Romano Ricciotti
INTORNO ALLA BIOETICA GIURISTI, PSICOLOGI, MEDICI, TEOLOGI, FILOSOFI, SI CHIEDONO CHE COSA È GIUSTO FARE E E COME COMPORTARSI NELL’ESERCIZIO DELLA MEDICINA.
SIAMO NEL CAMPO DELLA BIOETICA.
 
gennaio 2004

Nella seconda edizione dell'Encyclopedia of Bioethics: la bioetica è definita "…lo studio sistematico delle dimensioni morali - incluse la visione morale, le decisioni, la condotta e le politiche - delle scienze della vita e della cura della salute, usando le diverse metodologie etiche in un quadro interdisciplinare". La definizione è analizzata e integrata da Michele Aramini, (p. 62), che ha pubblicato con Giuffrè la seconda edizione del suo Introduzione alla Bioetica, un lavoro importante, completo, scritto con una chiarezza d'altri tempi sia nelle parti espositive sia nelle parti dialettiche. L'abbondanza degli argomenti e la precisione dell'indice sommario ne fanno una sorta di enciclopedia, accessibile utilmente tanto allo specialista quanto al profano. Riprendiamo qui qualche argomento, fra i tanti.

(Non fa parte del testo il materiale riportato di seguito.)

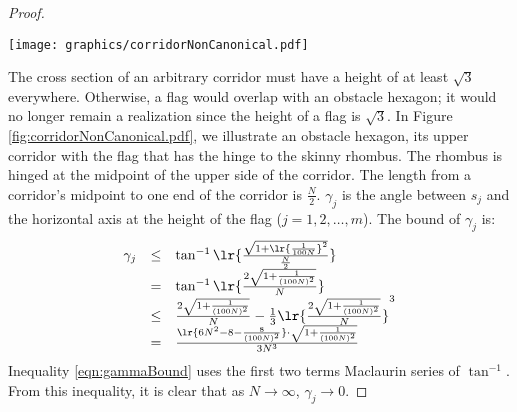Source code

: \begin{proof}
\begin{minipage}{\linewidth}
\begin{center}
\texttt{[image: graphics/corridorNonCanonical.pdf]}
\label{fig:corridorNonCanonical.pdf}
\end{center}
\end{minipage}

The cross section of an arbitrary corridor must have a height of at least $\sqrt{3}$ everywhere. 
Otherwise, a flag would overlap with an obstacle hexagon; it would no longer remain a realization since the height of a flag is $\sqrt{3}$.
In Figure \ref{fig:corridorNonCanonical.pdf}, we illustrate an obstacle hexagon, its upper corridor with the flag that has the hinge to the skinny rhombus.  
The rhombus is hinged at the midpoint of the upper side of the corridor.
The length from a corridor's midpoint to one end of the corridor is $\frac{N}{2}$.
$\gamma_j$ is the angle between $s_j$ and the horizontal axis at the height of the flag ($j = 1,2,\ldots, m$).
The bound of $\gamma_j$ is:
\begin{equation}\label{eqn:gammaBound}
\begin{array}{rcl}
\gamma_j &\leq & \tan^{-1} \lr{
								\frac{
										\sqrt{1+ \lr{	\frac{1}{100N}	}^2}
								}{
										\frac{N}{2}
								}	
							}\\
&=& \tan^{-1} \lr{\frac{2\sqrt{1 + \frac{1}{(100N)^2}}}{N}}\\
&\leq& \frac{2\sqrt{1 + \frac{1}{(100N)^2}}}{N} - \frac{1}{3}\lr{\frac{2\sqrt{1 + \frac{1}{(100N)^2}}}{N}}^3\\
&=&\frac{\lr{6N^2 - 8 - \frac{8}{(100N)^2}}\cdot \sqrt{1 + \frac{1}{(100N)^2}} }{3N^3}
\end{array} 
\end{equation}
Inequality \ref{eqn:gammaBound} uses the first two terms Maclaurin series of $\tan^{-1}$.
From this inequality, it is clear that as $N \rightarrow \infty$, $\gamma_j \rightarrow 0$.





\end{proof}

Secondo Aramini, che aderisce in proposito alla decisione del Consiglio di Stato francese favorevole a un intervento del legislatore, la bioetica non può sfuggire alle regole del diritto.
"Non bisogna dimenticare - egli scrive (p.85) - che i problemi bioetici pur essendo collocati nell'ambito più intimo della persona umana, hanno anche dei risvolti importantissimi a livello sociale: la tutela della vita umana, il valore della famiglia e della genitorialità, la condizione di debolezza di alcuni soggetti. Le nuove tecniche mediche si qualificano sia per la profondità dell'intervento sulla vita sia per la forza di questo intervento. Al di là dell'interesse diagnostico e terapeutico, il progresso biomedico coinvolge anche rilevanti interessi economici, per loro natura più forti di quelli strettamente medici e tendenti a condizionarne l'impiego secondo la logica del mercato. Questi poteri, per la forza del loro irreversibile concatenamento, rischiano di stravolgere la natura della medicina, facendo prevalere in essa l'attitudine puramente tecnica, in base a cui tutto ciò che si può fare tecnicamente si legittima di per sé. Per questo motivo, senza alcuna intenzione di demonizzare la tecnica, bisogna dire che la prevalenza esclusiva della tecnica, con la libertà di fare ciò che si può, si tradurrebbe nella libertà di alcuni di fare degli altri tutto ciò che loro aggrada. Per questi motivi è necessario stabilire un ordine pubblico minimo, con un arbitrato tra i diversi interessi in causa, che talvolta sono contraddittori.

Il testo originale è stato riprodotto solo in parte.